Developed at the Alliance’s GroundWorks program for new plays, Sleepwalkers takes place in Havana during the 1993 drought. We meet university dropout Tito (Nick Bixby) and his hustling friend Charley (Rafael Sardina) as they fill dishpans from their neighborhood’s only working faucet. As the buckets fill up, they’re visited by the Skinny Woman (Michelle Rios), who’s been abandoned by her husband and suffers from insomnia: “I can’t remember if I slept last night.”
Tito’s father (Mateo Gomez) is a world-weary veteran of the war in Angola, while his stepsister (Sophia Salguero) has been indoctrinated to embrace Communism without question, as shown by her colorful uniform. We follow the various characters as they try to sell blood, buy meat, watch forbidden television broadcasts from America and generally hope for a better life.
Of all the play’s characters, Sardina’s Charley is the only one who seems wide awake, demonstrated by his tendency to punctuate his sentences with snapping fingers. In one monologue he chats up tourists on a boardwalk, playing on the vanity of some (“Are you an actress?”) and the sympathy of others (“How many hours would you have to work to earn those tennis shoes?”).
As the Skinny Woman, Rios reveals a remarkably affecting and throaty voice. Her delivery isn’t particularly loud or musical, but it conveys a quiet suffering and longing for simple needs.
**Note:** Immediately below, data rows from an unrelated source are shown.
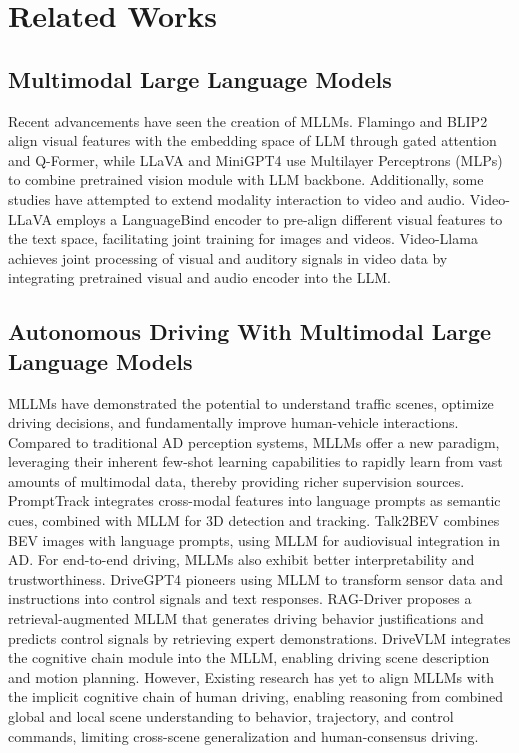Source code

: \section{Related Works}
\label{submission}

\subsection{Multimodal Large Language Models}

Recent advancements have seen the creation of MLLMs. Flamingo \cite{alayrac2022flamingo} and BLIP2 \cite{li2023blip} align visual features with the embedding space of LLM through gated attention and Q-Former, while LLaVA \cite{liu2024improved} and MiniGPT4 \cite{zhu2023minigpt} use Multilayer Perceptrons (MLPs) to combine pretrained vision module with LLM backbone. Additionally, some studies have attempted to extend modality interaction to video and audio. Video-LLaVA \cite{lin2023video} employs a LanguageBind encoder to pre-align different visual features to the text space, facilitating joint training for images and videos. Video-Llama \cite{zhang2023video} achieves joint processing of visual and auditory signals in video data by integrating pretrained visual and audio encoder into the LLM.

\subsection{Autonomous Driving With Multimodal Large Language Models}

MLLMs have demonstrated the potential to understand traffic scenes, optimize driving decisions, and fundamentally improve human-vehicle interactions. Compared to traditional AD perception systems, MLLMs offer a new paradigm, leveraging their inherent few-shot learning capabilities to rapidly learn from vast amounts of multimodal data, thereby providing richer supervision sources. PromptTrack \cite{wu2023language} integrates cross-modal features into language prompts as semantic cues, combined with MLLM for 3D detection and tracking.  Talk2BEV \cite{choudhary2023talk2bev} combines BEV images with language prompts, using MLLM for audiovisual integration in AD. For end-to-end driving, MLLMs also exhibit better interpretability and trustworthiness. DriveGPT4 \cite{xu2024drivegpt4} pioneers using MLLM to transform sensor data and instructions into control signals and text responses. RAG-Driver \cite{yuan2024rag} proposes a retrieval-augmented MLLM that generates driving behavior justifications and predicts control signals by retrieving expert demonstrations. DriveVLM \cite{tian2024drivevlm} integrates the cognitive chain module into the MLLM, enabling driving scene description and motion planning. However, Existing research has yet to align MLLMs with the implicit cognitive chain of human driving, enabling reasoning from combined global and local scene understanding to behavior, trajectory, and control commands, limiting cross-scene generalization and human-consensus driving.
Your heart goes out to her whenever she utters a sentence. In a surreal scene later in the play, Rios speaks poetically of her efforts to sleep while a pool of water spreads at her feet and takes up more and more of the stage.
Scott Spahr’s scenic design, which features a wide platform with no curtains or backdrop, permits intricate water effects that support the text’s evocations of Havana’s beach, the characters’ pressing need for water and the mythic 90-mile ocean trip to America. In a later sequence the entire platform is flooded, and frequently during the course of the play director Ruben Polendo conveys the effect of a dream shared by all the characters.
Commendably, none of the actors speak in accents. But Bixby’s Tito has the self-conscious delivery of an ironic American, making the character seem even more out of place than the role is written. Even more perplexing is the casting of brunette bombshell Sophia Salguero, who could be twice the age of the 12-year-old schoolgirl she portrays. Salguero has stage presence to spare, but the age discrepancy makes little sense, even as an artistic “choice” about burgeoning sexuality.
Over the past several years, the Alliance Theatre has presented a Latino-themed play every season, and more power to them. But Sleepwalkers, like productions such as Cloud Tectonics several years ago, has an overly cerebral, sterile quality that makes a striking contrast to the earthy humor and family ties of the theater’s African-American productions.
With Sleepwalkers, the whole may be greater than the sum of its parts, as the individual scenes lack the strength of the play’s cumulative effect. The production’s watery stage devices are unforgettable and help build to a haunting resolution (or lack thereof). But much of Sleepwalkers leaves you feeling restless.
Sleepwalkers plays through May 19 at the Alliance Theatre’s Hertz Stage, Woodruff Arts Center, 1280 Peachtree St. Tues.-Sat. at 8 p.m. Sun. at 2:30 and 7:30 p.m. $24-$30. 404-733-5000.??